1) C applications will connect to controller over TCP. So, controller here becomes server and C applications client.
2) C applications will be multithreaded, will receive tasks from controller and spawns new thread to perform that task. When controller tells to stop task, C application will stop thread of that task. Additionally, C applications will send work progress (logs) every second to controller.
3) Controller receives task commands from web application (as both running parallelly in Tomcat server, both in same instance on JVM), and web application will receive commands from user over HTTP.
4) The work progress (logs) received every second from C applications to controller, controller will then insert logs in DB for later analysis (need to consider if it is good insert logs in MySQL RDBMS, may be needed to do lot of inserts, may be 100 or 1000 every second, forever).
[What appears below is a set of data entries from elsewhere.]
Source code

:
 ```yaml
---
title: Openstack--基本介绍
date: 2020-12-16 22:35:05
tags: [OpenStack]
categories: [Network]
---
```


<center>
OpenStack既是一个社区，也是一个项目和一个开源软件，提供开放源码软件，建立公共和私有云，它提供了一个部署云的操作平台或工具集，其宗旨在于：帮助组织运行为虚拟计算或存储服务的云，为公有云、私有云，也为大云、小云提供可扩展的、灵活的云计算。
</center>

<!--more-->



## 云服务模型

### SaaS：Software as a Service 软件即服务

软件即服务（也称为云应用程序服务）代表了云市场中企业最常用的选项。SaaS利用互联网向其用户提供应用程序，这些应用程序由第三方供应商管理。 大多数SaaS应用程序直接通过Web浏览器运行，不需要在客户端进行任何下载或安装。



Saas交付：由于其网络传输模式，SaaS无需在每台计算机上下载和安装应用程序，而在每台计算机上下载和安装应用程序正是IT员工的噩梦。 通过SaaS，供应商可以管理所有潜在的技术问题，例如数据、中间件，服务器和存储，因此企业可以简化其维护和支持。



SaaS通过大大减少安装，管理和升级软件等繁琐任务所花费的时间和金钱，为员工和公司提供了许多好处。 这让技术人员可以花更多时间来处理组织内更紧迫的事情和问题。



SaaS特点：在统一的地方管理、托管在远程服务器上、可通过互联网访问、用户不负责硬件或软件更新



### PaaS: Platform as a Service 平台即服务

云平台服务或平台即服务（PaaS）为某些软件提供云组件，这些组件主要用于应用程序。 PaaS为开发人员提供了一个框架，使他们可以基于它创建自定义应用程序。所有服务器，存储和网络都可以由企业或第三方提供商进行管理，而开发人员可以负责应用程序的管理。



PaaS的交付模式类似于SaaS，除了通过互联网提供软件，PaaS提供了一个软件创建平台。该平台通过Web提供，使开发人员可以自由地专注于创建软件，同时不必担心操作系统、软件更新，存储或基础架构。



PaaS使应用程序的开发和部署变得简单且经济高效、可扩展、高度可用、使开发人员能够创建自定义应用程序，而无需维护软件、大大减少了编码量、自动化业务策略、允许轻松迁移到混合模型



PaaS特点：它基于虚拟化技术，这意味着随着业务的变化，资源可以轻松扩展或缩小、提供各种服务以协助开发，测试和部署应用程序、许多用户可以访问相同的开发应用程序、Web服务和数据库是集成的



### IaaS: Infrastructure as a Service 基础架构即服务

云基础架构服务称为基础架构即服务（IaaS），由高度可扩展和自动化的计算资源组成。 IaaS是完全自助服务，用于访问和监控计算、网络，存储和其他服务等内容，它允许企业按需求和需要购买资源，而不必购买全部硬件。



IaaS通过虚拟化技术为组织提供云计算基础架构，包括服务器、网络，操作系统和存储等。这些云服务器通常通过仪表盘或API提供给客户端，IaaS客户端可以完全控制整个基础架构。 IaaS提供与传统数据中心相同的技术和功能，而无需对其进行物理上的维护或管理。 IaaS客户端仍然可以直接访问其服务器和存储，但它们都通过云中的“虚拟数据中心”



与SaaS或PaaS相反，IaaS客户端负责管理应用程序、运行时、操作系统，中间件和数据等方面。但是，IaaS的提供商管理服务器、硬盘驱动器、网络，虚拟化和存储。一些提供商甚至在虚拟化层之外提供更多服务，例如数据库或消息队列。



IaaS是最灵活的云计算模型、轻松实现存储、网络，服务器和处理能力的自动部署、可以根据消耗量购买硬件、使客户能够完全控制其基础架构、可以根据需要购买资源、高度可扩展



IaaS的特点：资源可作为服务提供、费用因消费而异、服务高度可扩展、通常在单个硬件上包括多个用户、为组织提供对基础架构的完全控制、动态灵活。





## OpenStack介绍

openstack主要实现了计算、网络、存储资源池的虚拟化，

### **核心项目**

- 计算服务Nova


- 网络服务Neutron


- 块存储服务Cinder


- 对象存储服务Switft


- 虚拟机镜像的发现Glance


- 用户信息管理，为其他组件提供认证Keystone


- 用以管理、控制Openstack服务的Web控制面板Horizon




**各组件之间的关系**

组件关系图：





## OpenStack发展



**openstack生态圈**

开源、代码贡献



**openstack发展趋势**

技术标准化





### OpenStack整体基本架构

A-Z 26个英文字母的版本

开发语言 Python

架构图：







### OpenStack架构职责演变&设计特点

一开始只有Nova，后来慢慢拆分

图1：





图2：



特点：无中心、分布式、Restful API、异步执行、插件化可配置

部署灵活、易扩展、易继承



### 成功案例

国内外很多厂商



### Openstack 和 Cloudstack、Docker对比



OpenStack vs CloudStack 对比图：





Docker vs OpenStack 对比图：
Web application may also request recent 5 minute logs from controller and send to user over HTTP. If user is monitoring logs, then web application will have to retrieve logs every second from controller and send to user over HTTP.
5) User monitoring C application tasks, will see progress in graph, updated every second. Additionally text lines of logs of info/error events that may happen occasionally in C applications.
6) C applications will be per machine, which will execute any task user sends from web browser. C applications will be running as service in machine, which will start on machine startup, will connect to server, and will stay connected to server forever. Can be running idle if no tasks to perform.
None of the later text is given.